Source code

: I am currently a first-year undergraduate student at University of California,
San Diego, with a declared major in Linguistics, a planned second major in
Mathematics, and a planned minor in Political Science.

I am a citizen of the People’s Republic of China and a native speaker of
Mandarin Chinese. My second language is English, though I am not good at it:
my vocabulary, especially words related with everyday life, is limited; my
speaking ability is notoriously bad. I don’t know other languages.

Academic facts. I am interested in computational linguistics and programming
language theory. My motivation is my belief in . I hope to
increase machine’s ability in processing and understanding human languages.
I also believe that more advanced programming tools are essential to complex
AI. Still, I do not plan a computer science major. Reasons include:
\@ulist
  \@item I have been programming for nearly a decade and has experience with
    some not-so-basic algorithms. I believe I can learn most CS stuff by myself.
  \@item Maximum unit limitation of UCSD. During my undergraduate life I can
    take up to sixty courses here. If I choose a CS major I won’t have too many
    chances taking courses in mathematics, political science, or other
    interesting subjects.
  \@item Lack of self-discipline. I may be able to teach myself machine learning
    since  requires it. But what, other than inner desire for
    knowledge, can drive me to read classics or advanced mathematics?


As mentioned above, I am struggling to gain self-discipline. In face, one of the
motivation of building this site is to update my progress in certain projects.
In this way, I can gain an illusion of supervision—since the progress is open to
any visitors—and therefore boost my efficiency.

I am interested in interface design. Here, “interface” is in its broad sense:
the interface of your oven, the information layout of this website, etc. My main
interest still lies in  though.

★ ★ ★ ★ ★ ★ ★

● WHAT YOU WILL DO
All of the lines above need to be given again exactly.

● RESPONSE TO THIS TASK
Source code

: I am currently a first-year undergraduate student at University of California,
San Diego, with a declared major in Linguistics, a planned second major in
Mathematics, and a planned minor in Political Science.

I am a citizen of the People’s Republic of China and a native speaker of
Mandarin Chinese. My second language is English, though I am not good at it:
my vocabulary, especially words related with everyday life, is limited; my
speaking ability is notoriously bad. I don’t know other languages.

Academic facts. I am interested in computational linguistics and programming
language theory. My motivation is my belief in . I hope to
increase machine’s ability in processing and understanding human languages.
I also believe that more advanced programming tools are essential to complex
AI. Still, I do not plan a computer science major. Reasons include:
\@ulist
  \@item I have been programming for nearly a decade and has experience with
    some not-so-basic algorithms. I believe I can learn most CS stuff by myself.
  \@item Maximum unit limitation of UCSD. During my undergraduate life I can
    take up to sixty courses here. If I choose a CS major I won’t have too many
    chances taking courses in mathematics, political science, or other
    interesting subjects.
  \@item Lack of self-discipline. I may be able to teach myself machine learning
    since  requires it. But what, other than inner desire for
    knowledge, can drive me to read classics or advanced mathematics?


As mentioned above, I am struggling to gain self-discipline. In face, one of the
motivation of building this site is to update my progress in certain projects.
In this way, I can gain an illusion of supervision—since the progress is open to
any visitors—and therefore boost my efficiency.

I am interested in interface design. Here, “interface” is in its broad sense:
the interface of your oven, the information layout of this website, etc. My main
interest still lies in  though.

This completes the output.